Nonostante la posizione occupata dal proprio (oc)culto al duo sono serviti ben vent’anni per tornare sul medesimo binario, vent’anni che Marc Almond e Dave Ball non hanno passato nell’immobilismo (di certo più il primo del secondo) ma che hanno portato a volersi ricombinare, in una zona oscura tanto quanto potevano esserlo gli anni in cui i Soft Cell sono nati e hanno proliferato, coi loro incubi al neon e la sessualità strisciante che li ha contraddistinti. Quello che ritrovano è un mondo ora come ora non troppo dissimile da quello che guardava al Muro di Berlino, con uno spettro nucleare all’orizzonte a terrorizzare il mondo, già piagato dalla pandemia, un mondo i cui abitanti sembrano non avere imparato assolutamente nulla dai propri errori.

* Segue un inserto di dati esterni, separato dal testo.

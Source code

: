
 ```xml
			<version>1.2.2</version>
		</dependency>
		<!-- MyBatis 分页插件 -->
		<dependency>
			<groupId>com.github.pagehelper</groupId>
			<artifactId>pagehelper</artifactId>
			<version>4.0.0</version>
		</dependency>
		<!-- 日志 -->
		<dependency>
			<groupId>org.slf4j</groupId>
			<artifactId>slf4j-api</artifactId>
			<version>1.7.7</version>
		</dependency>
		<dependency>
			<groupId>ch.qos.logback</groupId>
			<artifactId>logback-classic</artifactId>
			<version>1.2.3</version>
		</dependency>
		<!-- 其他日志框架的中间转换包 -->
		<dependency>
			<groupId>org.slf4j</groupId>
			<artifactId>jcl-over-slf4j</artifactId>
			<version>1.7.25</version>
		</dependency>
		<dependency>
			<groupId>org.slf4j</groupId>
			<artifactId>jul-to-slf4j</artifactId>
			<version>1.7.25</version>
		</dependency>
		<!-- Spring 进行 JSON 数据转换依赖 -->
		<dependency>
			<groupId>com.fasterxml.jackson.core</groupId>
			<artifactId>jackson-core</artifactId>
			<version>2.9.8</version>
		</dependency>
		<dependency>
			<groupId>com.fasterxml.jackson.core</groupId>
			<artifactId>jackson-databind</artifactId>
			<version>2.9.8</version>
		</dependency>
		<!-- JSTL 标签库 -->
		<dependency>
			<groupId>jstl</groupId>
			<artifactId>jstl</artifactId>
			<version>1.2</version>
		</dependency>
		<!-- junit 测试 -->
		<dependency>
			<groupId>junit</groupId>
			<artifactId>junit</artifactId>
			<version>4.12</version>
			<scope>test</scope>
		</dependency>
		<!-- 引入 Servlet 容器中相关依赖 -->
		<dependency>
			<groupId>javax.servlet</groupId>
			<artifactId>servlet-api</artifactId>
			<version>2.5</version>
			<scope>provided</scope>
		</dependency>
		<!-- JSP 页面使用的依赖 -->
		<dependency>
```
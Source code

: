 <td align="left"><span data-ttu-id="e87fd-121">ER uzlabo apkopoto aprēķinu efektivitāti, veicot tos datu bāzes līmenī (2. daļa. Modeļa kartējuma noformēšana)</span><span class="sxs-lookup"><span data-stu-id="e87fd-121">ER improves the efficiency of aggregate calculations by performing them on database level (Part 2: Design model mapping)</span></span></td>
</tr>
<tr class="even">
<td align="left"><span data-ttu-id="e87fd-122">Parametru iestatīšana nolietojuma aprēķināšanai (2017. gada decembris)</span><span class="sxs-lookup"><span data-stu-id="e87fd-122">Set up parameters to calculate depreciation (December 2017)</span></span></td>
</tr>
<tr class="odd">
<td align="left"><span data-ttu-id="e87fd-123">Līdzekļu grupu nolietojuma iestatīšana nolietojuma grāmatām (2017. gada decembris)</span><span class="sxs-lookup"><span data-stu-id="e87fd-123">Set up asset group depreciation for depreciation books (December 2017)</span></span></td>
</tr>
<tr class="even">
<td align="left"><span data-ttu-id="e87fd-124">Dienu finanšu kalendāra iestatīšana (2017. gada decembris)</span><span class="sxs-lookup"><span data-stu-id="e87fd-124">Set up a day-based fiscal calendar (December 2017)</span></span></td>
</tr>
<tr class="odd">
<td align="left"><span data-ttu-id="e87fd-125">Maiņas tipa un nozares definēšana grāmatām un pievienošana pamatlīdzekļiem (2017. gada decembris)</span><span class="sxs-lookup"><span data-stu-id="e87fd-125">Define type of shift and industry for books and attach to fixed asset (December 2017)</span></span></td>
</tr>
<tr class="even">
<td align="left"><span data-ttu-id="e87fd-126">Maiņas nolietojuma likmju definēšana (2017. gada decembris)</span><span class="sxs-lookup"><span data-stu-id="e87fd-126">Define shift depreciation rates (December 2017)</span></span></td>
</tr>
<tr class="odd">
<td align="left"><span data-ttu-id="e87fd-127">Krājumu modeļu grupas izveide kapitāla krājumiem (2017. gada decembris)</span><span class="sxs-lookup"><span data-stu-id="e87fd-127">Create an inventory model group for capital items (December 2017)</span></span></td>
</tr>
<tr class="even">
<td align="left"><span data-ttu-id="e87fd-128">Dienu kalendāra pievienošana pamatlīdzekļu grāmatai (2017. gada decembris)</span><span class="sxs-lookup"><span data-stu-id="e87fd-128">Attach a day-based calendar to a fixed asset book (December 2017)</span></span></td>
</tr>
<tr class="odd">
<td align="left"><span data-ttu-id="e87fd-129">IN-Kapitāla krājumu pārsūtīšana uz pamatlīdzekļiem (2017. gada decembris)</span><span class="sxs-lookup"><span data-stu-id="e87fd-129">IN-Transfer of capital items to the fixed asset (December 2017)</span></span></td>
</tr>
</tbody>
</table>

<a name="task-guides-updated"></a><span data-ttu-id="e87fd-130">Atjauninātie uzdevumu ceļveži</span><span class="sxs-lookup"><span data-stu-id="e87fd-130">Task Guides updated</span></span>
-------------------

Almond e Ball non sembrano affatto intenzionati a lasciare quei territori/tempi in favore di formule nuove, tanto più che la wave Eighties di cui sono stati fautori si è ampiamente riaccesa. Non per questo decidono di incidere un album privo di anima e intenti, anzi, contenuti. “*Happiness Not Included” è infatti crudo e algido, liricamente infestato da un passato che ristagna e crea pozze tossiche, uno sguardo a sé stessi, al posto in cui si nasce, cresce, invecchia e inevitabilmente si muore. “We can’t sanitize out history/Just because it’s not what we wanted to be/England was built on sorrow and pain/Slavery and ill-gotten gain” è il fraseggio che, come un fucile, apre la title track, poggiata su una base spedita e fredda, flauti che sbucano dall’oscurità e una ferocia post-punk che appicca il fuoco a ciò che le sta attorno. Il “sogno elettronico” si palesa con arroganza su Nostalgia Machine e riporta l’orologio (atomico) all’era in cui casse in quattro e arpeggiatori falcidiavano radio e vinili, mietendo vittime a spron battuto, con tanto di chorus esplosivo.

Non ci provano nemmeno a nascondere questa benedetta nostalgia, tanto che Polaroid è un sogno vivido stampato su carta lucida di una New York che non esiste più, quella di Warhol e dei Suicide, tanto prepotentemente feroce che potrebbe essere uscita dal loro “A Way Of Life”, sul versante più pop, uno scoglio su cui si arrampicano dando respiro alla voluttuosa Purple Zone (impreziosita da una versione ancor più naughty assieme ai Pet Shop Boys). Il buio si fa terrore incarnandosi nella gola di Almond che fa di Nighthawks uno spaventoso attacco digitale, contraltare all’abbandono nel grigiore di Happy Happy Happy e a I’m Not A Friend Of God, bdsm cibernetico che attesta il non essere cambiati nemmeno sul versante religioso e umano. Marc non è amico né di dio, né degli altri e forse nemmeno di se stesso e non ha il timore di sbatterlo in faccia ululando al microfono, quasi godendo(ne).

Ci si può chiedere se una band possa raggiungere il proprio picco artistico a quarant’anni dal proprio debutto. I Soft Cell sembrano di rispondere affermativamente aprendo ad un parco giochi abitato da soli mostri. Loro dicono che un po’ di speranza utopica ci sia, in “*Happiness Not Included”, e magari è anche vero, ma le intenzioni e la resa sono cose differenti. Da queste parti la temperatura cala vertiginosamente, ed è la cosa più bella di tutte.